TFF betting scandal escalates as 30 match observers suspended and prosecutors widen probe
Turkey’s illegal betting investigation has entered a new phase, with the Turkish Football Federation imposing precautionary suspensions on 30 match observers while prosecutors extend a criminal probe that now reaches senior officials and active players.
The Turkish Football Federation (TFF) has referred 30 match observers to its Professional Football Discipline Board (PFDK) with immediate precautionary suspensions, after internal investigations found that they had placed bets on football matches in breach of integrity rules. Five of the suspended officials come from the elite “Upper Class” group usually assigned to top-tier fixtures, while the remaining 25 cover standard observer categories across the professional leagues. The action was announced on 25 December 2025 and is based on Article 57 of the TFF Football Discipline Instruction, which prohibits all football stakeholders from betting on matches.
In parallel, the Istanbul Chief Public Prosecutor’s Office has deepened its criminal investigation into illegal betting linked to professional football. On 26 December, prosecutors ordered the detention of 29 suspects, including 14 players, with raids carried out in 11 provinces. Those detained include former Galatasaray executive Erden Timur, TFF official Buğra Cem İmamoğulları and Eyüpspor director Fatih Kulaksız. Investigators say the latest warrants are grounded in reports from the Financial Crimes Investigation Board (MASAK), betting-site data, PFDK decisions, phone records and digital evidence seized in earlier operations.
Prosecutors allege that several suspects placed bets designed to influence the result of the October 26, 2024 Süper Lig match between Kasımpaşa and Samsunspor, and say 14 players have been identified as betting against their own teams – behaviour described as directly capable of affecting match outcomes. Seven suspects are also accused of engaging in suspicious financial transactions tied to a previously jailed figure at the centre of the case.

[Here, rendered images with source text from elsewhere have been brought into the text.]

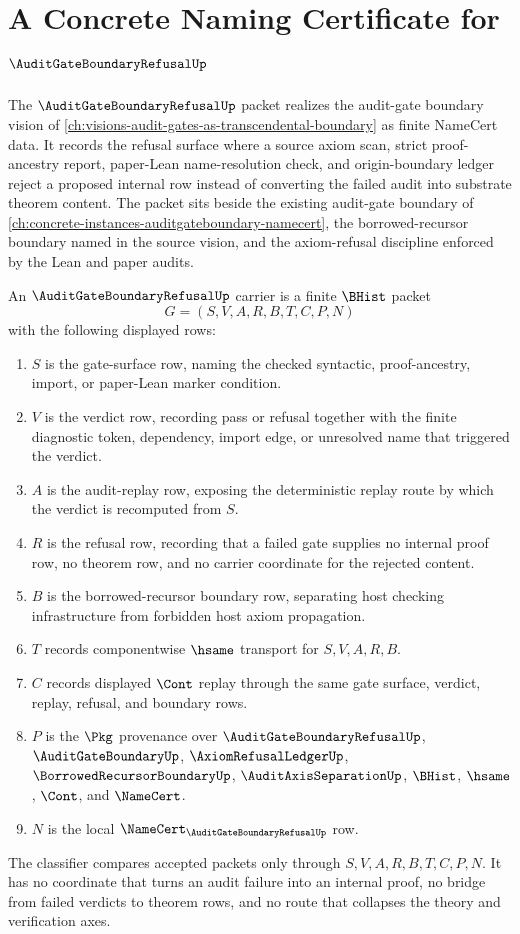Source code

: \chapter{A Concrete Naming Certificate for $\AuditGateBoundaryRefusalUp$}
\label{ch:concrete-instances-audit-gate-boundary-refusal-namecert}

The $\AuditGateBoundaryRefusalUp$ packet realizes the audit-gate boundary vision of \autoref{ch:visions-audit-gates-as-transcendental-boundary} as finite NameCert data. It records the refusal surface where a source axiom scan, strict proof-ancestry report, paper-Lean name-resolution check, and origin-boundary ledger reject a proposed internal row instead of converting the failed audit into substrate theorem content. The packet sits beside the existing audit-gate boundary of \autoref{ch:concrete-instances-auditgateboundary-namecert}, the borrowed-recursor boundary named in the source vision, and the axiom-refusal discipline enforced by the Lean and paper audits.

\begin{definition}
\label{def:audit-gate-boundary-refusal-carrier}
An $\AuditGateBoundaryRefusalUp$ carrier is a finite $\BHist$ packet
$$
G=(S,V,A,R,B,T,C,P,N)
$$
with the following displayed rows:
\begin{enumerate}
\item $S$ is the gate-surface row, naming the checked syntactic, proof-ancestry, import, or paper-Lean marker condition.
\item $V$ is the verdict row, recording pass or refusal together with the finite diagnostic token, dependency, import edge, or unresolved name that triggered the verdict.
\item $A$ is the audit-replay row, exposing the deterministic replay route by which the verdict is recomputed from $S$.
\item $R$ is the refusal row, recording that a failed gate supplies no internal proof row, no theorem row, and no carrier coordinate for the rejected content.
\item $B$ is the borrowed-recursor boundary row, separating host checking infrastructure from forbidden host axiom propagation.
\item $T$ records componentwise $\hsame$ transport for $S,V,A,R,B$.
\item $C$ records displayed $\Cont$ replay through the same gate surface, verdict, replay, refusal, and boundary rows.
\item $P$ is the $\Pkg$ provenance over $\AuditGateBoundaryRefusalUp$, $\AuditGateBoundaryUp$, $\AxiomRefusalLedgerUp$, $\BorrowedRecursorBoundaryUp$, $\AuditAxisSeparationUp$, $\BHist$, $\hsame$, $\Cont$, and $\NameCert$.
\item $N$ is the local $\NameCert_{\AuditGateBoundaryRefusalUp}$ row.
\end{enumerate}
The classifier compares accepted packets only through $S,V,A,R,B,T,C,P,N$. It has no coordinate that turns an audit failure into an internal proof, no bridge from failed verdicts to theorem rows, and no route that collapses the theory and verification axes.
\end{definition}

These latest steps build on revelations from late October, when TFF president İbrahim Hacıosmanoğlu disclosed that an internal review found 371 of 571 active professional referees holding betting accounts, with 152 actively placing bets, triggering a wave of disciplinary actions. Since then, the federation has suspended 149 referees and assistants, while prosecutors have ordered the detention of 46 individuals – including Super Lig players and club presidents – and a court has jailed 20 of them pending trial. In total, 1,024 players have been referred for disciplinary review as part of the wider crackdown.
For Turkey’s licensed betting market and its integrity partners, the message is stark: enforcement is now targeting the entire ecosystem around professional football, from match officials and observers to administrators and players. With proceedings running under laws covering match manipulation, illegal betting and money laundering, sanctions could range from multi-year sporting bans to criminal convictions, as authorities seek to draw a clear line between regulated wagering and activity that undermines the integrity of the game.